Opponents say changes would cripple judicial independence, foster corruption, set back minority rights.
Netanyahu, who is on trial for corruption, has made the legal changes the centrepiece of his new government’s agenda and the surging opposition to them is presenting an early challenge for the Israeli leader.
Netanyahu’s comments on Sunday came after opponents of the plan held nationwide protests on Saturday.
They say it would cripple judicial independence, foster corruption, set back minority rights and deprive Israel’s courts of credibility that helps fend off war crimes charges abroad.
The proposed changes have sparked an outcry from the Supreme Court’s top justice, who in rare public criticism called the proposed changes an “unbridled attack on the justice system”.
The country’s attorney general has also spoken out against the plan, as have many of her predecessors.
Despite the opposition, Netanyahu told a meeting of his Cabinet that voters cast their ballots in the November elections in support of his campaign promise to modify the justice system.
“We will complete legislating the reforms in a way that will correct what needs correcting, will totally protect individual rights and will restore the public’s faith in the justice system that so much requires this reform,” Netanyahu said.
There have been calls in the past to reform Israel’s justice system, which was given greater clout in the 1990s and has been seen since by critics as being too interventionist in the process of lawmaking.
But the sweeping changes sought by Netanyahu’s justice minister have raised the alarm among opponents who see them as a death knell to Israel’s system of checks and balances and in turn, its democracy.
Netanyahu and his allies see the changes as a way to ease the process of governance and recalibrate what they say is an imbalance between the country’s executive and judicial branches.
Critics say the changes could help Netanyahu evade conviction in his corruption trial, or make the trial disappear altogether. Netanyahu denies any wrongdoing.
‘Profound disagreement’
Netanyahu heads a government of ultranationalist and ultra-Orthodox parties who at times in the past have seen their agendas thwarted by Supreme Court decisions or unfavourable counsel by government legal advisers.

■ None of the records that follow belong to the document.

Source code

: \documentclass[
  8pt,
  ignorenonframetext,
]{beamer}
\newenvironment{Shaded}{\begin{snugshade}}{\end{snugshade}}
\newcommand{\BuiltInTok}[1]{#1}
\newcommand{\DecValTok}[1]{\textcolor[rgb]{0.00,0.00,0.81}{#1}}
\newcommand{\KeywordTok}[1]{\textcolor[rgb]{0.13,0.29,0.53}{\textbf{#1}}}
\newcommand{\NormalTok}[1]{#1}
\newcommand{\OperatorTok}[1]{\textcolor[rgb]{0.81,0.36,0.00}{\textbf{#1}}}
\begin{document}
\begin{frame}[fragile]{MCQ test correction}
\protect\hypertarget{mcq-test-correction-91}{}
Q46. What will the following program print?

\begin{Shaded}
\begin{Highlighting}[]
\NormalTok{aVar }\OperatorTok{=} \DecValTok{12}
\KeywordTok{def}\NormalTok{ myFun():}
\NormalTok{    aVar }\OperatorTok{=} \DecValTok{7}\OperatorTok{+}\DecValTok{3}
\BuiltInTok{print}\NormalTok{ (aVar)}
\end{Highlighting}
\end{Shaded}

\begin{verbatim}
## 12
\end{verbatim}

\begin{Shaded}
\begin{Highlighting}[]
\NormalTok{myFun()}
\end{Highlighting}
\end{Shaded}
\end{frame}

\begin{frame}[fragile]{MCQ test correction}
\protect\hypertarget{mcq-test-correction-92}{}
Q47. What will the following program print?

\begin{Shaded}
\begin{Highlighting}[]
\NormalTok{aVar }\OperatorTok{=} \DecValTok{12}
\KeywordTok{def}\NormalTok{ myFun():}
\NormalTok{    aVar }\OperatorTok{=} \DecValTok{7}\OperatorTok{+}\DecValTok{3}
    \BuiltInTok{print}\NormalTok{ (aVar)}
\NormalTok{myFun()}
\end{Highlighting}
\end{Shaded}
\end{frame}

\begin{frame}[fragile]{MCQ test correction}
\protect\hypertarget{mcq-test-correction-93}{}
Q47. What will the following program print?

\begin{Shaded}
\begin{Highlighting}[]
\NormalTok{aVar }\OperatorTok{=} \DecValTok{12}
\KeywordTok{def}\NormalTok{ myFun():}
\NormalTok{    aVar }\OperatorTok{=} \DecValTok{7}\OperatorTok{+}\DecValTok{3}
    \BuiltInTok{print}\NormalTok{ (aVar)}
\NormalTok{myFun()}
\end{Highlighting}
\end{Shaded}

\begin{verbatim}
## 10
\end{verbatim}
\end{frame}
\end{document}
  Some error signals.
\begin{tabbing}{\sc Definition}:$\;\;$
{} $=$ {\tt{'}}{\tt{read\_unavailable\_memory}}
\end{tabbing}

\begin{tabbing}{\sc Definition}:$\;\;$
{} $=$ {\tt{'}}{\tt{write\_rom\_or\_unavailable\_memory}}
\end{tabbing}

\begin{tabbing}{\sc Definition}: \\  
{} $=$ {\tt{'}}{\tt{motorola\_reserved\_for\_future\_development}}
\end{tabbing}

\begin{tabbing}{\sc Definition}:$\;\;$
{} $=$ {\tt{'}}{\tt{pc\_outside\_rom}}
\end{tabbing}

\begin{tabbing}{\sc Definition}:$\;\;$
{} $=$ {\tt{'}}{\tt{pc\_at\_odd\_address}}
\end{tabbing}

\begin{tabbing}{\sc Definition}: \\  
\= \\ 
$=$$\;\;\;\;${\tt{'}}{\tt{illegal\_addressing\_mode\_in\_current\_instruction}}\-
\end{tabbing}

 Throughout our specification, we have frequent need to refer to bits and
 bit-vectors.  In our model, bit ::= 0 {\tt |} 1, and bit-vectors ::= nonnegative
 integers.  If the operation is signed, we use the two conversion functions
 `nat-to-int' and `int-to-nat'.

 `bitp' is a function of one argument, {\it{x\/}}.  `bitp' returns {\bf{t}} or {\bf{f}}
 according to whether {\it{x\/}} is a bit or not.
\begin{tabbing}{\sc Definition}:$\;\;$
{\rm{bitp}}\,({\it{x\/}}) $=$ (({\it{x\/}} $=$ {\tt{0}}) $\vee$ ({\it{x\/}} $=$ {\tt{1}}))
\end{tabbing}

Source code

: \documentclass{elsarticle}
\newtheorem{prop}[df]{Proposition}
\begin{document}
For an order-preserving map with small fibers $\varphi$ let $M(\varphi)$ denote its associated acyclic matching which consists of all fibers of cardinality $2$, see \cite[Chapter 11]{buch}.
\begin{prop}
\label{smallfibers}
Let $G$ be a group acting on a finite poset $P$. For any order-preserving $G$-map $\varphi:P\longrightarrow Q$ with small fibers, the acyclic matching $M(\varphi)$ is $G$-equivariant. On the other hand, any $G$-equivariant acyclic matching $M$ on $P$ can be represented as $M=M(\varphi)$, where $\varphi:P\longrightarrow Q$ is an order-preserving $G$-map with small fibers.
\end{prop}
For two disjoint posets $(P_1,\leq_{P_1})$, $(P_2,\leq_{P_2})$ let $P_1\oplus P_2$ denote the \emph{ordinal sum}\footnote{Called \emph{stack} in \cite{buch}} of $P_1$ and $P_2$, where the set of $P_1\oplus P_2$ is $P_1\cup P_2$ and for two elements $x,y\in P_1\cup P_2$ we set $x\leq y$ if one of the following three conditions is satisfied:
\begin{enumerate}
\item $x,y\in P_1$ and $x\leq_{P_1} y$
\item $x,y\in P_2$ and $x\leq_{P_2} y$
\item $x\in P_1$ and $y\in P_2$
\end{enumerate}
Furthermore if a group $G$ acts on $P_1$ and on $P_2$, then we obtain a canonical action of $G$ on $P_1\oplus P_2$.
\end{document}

That prompted them to make sure the legal changes were a top priority during negotiations to form the government. Netanyahu, eager to return to power under the shadow of his corruption trial, appeared inclined to be generous to his partners in the talks.
Among those concessions was a promise to make Avi Maoz, head of a small religious ultranationalist party who has repeatedly spouted anti-LGBTQ rhetoric, in charge of certain educational programs. The Cabinet approved the pledge on Sunday, despite an outcry from mayors and Israeli parents when it was initially discussed.
Meanwhile, Israel’s president warned on Sunday that the country faced a “historic constitutional crisis” over the contested judicial reform plan, and said he was mediating between the relevant parties.
“We are in the grips of a profound disagreement that is tearing our nation apart. This conflict worries me deeply, as it worries many across Israel and the [Jewish] Diaspora,” President Isaac Herzog said in a statement.
Herzog, whose post lacks executive powers and is designed to unify an often fractious Israeli society, said he was “working full time, by every means, making nonstop efforts with the relevant parties, with the aim of creating wide-reaching, attentive, and respectful discussion and dialogue”.